-- Opening Marker --

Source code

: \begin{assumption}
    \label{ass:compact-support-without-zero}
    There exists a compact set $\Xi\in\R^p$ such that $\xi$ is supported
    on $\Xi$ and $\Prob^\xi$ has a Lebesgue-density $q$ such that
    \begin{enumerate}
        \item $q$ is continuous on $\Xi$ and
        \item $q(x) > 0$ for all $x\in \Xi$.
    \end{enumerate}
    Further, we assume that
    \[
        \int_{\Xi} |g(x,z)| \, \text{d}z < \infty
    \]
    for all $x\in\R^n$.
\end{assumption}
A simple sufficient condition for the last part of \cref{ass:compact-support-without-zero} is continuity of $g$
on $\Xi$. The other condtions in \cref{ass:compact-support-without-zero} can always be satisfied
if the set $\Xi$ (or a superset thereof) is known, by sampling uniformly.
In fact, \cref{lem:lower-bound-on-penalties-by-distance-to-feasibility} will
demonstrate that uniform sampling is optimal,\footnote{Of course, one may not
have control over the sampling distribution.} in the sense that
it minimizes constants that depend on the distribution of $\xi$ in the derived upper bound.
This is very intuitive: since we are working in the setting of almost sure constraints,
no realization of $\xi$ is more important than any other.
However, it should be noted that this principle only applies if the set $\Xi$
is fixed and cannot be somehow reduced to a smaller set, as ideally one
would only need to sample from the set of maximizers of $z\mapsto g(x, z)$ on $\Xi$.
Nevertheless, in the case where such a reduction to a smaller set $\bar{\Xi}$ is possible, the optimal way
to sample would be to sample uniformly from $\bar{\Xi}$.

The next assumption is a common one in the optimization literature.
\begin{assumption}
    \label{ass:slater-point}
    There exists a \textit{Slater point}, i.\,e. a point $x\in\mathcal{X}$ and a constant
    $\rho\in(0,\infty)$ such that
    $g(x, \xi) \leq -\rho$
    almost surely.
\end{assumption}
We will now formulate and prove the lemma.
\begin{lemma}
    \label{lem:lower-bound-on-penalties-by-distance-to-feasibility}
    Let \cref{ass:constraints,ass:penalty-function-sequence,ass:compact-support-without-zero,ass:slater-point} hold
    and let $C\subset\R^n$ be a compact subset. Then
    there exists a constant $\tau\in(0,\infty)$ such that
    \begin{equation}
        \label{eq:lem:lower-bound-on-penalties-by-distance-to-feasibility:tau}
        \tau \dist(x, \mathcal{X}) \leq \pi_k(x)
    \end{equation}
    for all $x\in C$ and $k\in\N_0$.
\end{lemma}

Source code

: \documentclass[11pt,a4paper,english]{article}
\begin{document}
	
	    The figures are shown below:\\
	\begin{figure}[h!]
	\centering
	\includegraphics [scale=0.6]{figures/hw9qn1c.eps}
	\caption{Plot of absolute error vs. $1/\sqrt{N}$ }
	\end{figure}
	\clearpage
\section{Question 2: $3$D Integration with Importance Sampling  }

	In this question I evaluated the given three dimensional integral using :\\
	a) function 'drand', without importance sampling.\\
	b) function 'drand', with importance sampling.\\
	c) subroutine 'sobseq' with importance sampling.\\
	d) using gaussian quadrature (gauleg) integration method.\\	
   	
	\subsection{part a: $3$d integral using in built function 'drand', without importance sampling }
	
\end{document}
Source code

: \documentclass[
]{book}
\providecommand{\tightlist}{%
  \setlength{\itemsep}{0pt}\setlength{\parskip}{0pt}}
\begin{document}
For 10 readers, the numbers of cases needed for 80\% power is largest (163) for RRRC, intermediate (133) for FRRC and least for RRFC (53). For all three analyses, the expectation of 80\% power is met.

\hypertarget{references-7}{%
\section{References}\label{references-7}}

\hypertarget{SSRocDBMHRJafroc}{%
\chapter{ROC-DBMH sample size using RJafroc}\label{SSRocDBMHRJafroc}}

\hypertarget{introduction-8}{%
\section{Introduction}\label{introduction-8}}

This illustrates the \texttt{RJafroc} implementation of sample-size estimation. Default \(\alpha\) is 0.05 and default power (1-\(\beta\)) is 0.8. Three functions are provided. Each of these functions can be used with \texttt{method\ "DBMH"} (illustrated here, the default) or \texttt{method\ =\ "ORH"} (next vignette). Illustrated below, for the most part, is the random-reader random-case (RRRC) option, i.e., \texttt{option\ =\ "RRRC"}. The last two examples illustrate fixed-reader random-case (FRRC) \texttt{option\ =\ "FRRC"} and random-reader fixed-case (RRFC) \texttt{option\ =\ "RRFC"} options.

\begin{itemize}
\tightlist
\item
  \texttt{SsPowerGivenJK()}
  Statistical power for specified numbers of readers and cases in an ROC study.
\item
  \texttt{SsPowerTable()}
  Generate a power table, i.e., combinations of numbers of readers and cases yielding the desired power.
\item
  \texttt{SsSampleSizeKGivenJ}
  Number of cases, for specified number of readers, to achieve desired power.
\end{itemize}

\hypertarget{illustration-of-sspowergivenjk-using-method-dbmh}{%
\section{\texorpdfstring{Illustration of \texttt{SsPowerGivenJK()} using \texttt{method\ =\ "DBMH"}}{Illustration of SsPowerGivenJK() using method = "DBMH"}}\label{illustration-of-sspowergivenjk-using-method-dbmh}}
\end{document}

-- Closing Marker --

ACTIVITY
Word for word, reproduce every record shown above.

YOUR SOLUTION
Source code

: \begin{assumption}
    \label{ass:compact-support-without-zero}
    There exists a compact set $\Xi\in\R^p$ such that $\xi$ is supported
    on $\Xi$ and $\Prob^\xi$ has a Lebesgue-density $q$ such that
    \begin{enumerate}
        \item $q$ is continuous on $\Xi$ and
        \item $q(x) > 0$ for all $x\in \Xi$.
    \end{enumerate}
    Further, we assume that
    \[
        \int_{\Xi} |g(x,z)| \, \text{d}z < \infty
    \]
    for all $x\in\R^n$.
\end{assumption}
A simple sufficient condition for the last part of \cref{ass:compact-support-without-zero} is continuity of $g$
on $\Xi$. The other condtions in \cref{ass:compact-support-without-zero} can always be satisfied
if the set $\Xi$ (or a superset thereof) is known, by sampling uniformly.
In fact, \cref{lem:lower-bound-on-penalties-by-distance-to-feasibility} will
demonstrate that uniform sampling is optimal,\footnote{Of course, one may not
have control over the sampling distribution.} in the sense that
it minimizes constants that depend on the distribution of $\xi$ in the derived upper bound.
This is very intuitive: since we are working in the setting of almost sure constraints,
no realization of $\xi$ is more important than any other.
However, it should be noted that this principle only applies if the set $\Xi$
is fixed and cannot be somehow reduced to a smaller set, as ideally one
would only need to sample from the set of maximizers of $z\mapsto g(x, z)$ on $\Xi$.
Nevertheless, in the case where such a reduction to a smaller set $\bar{\Xi}$ is possible, the optimal way
to sample would be to sample uniformly from $\bar{\Xi}$.

The next assumption is a common one in the optimization literature.
\begin{assumption}
    \label{ass:slater-point}
    There exists a \textit{Slater point}, i.\,e. a point $x\in\mathcal{X}$ and a constant
    $\rho\in(0,\infty)$ such that
    $g(x, \xi) \leq -\rho$
    almost surely.
\end{assumption}
We will now formulate and prove the lemma.
\begin{lemma}
    \label{lem:lower-bound-on-penalties-by-distance-to-feasibility}
    Let \cref{ass:constraints,ass:penalty-function-sequence,ass:compact-support-without-zero,ass:slater-point} hold
    and let $C\subset\R^n$ be a compact subset. Then
    there exists a constant $\tau\in(0,\infty)$ such that
    \begin{equation}
        \label{eq:lem:lower-bound-on-penalties-by-distance-to-feasibility:tau}
        \tau \dist(x, \mathcal{X}) \leq \pi_k(x)
    \end{equation}
    for all $x\in C$ and $k\in\N_0$.
\end{lemma}

Source code

: \documentclass[11pt,a4paper,english]{article}
\begin{document}
	
	    The figures are shown below:\\
	\begin{figure}[h!]
	\centering
	\includegraphics [scale=0.6]{figures/hw9qn1c.eps}
	\caption{Plot of absolute error vs. $1/\sqrt{N}$ }
	\end{figure}
	\clearpage
\section{Question 2: $3$D Integration with Importance Sampling  }

	In this question I evaluated the given three dimensional integral using :\\
	a) function 'drand', without importance sampling.\\
	b) function 'drand', with importance sampling.\\
	c) subroutine 'sobseq' with importance sampling.\\
	d) using gaussian quadrature (gauleg) integration method.\\	
   	
	\subsection{part a: $3$d integral using in built function 'drand', without importance sampling }
	
\end{document}
Source code

: \documentclass[
]{book}
\providecommand{\tightlist}{%
  \setlength{\itemsep}{0pt}\setlength{\parskip}{0pt}}
\begin{document}
For 10 readers, the numbers of cases needed for 80\% power is largest (163) for RRRC, intermediate (133) for FRRC and least for RRFC (53). For all three analyses, the expectation of 80\% power is met.

\hypertarget{references-7}{%
\section{References}\label{references-7}}

\hypertarget{SSRocDBMHRJafroc}{%
\chapter{ROC-DBMH sample size using RJafroc}\label{SSRocDBMHRJafroc}}

\hypertarget{introduction-8}{%
\section{Introduction}\label{introduction-8}}

This illustrates the \texttt{RJafroc} implementation of sample-size estimation. Default \(\alpha\) is 0.05 and default power (1-\(\beta\)) is 0.8. Three functions are provided. Each of these functions can be used with \texttt{method\ "DBMH"} (illustrated here, the default) or \texttt{method\ =\ "ORH"} (next vignette). Illustrated below, for the most part, is the random-reader random-case (RRRC) option, i.e., \texttt{option\ =\ "RRRC"}. The last two examples illustrate fixed-reader random-case (FRRC) \texttt{option\ =\ "FRRC"} and random-reader fixed-case (RRFC) \texttt{option\ =\ "RRFC"} options.

\begin{itemize}
\tightlist
\item
  \texttt{SsPowerGivenJK()}
  Statistical power for specified numbers of readers and cases in an ROC study.
\item
  \texttt{SsPowerTable()}
  Generate a power table, i.e., combinations of numbers of readers and cases yielding the desired power.
\item
  \texttt{SsSampleSizeKGivenJ}
  Number of cases, for specified number of readers, to achieve desired power.
\end{itemize}

\hypertarget{illustration-of-sspowergivenjk-using-method-dbmh}{%
\section{\texorpdfstring{Illustration of \texttt{SsPowerGivenJK()} using \texttt{method\ =\ "DBMH"}}{Illustration of SsPowerGivenJK() using method = "DBMH"}}\label{illustration-of-sspowergivenjk-using-method-dbmh}}
\end{document}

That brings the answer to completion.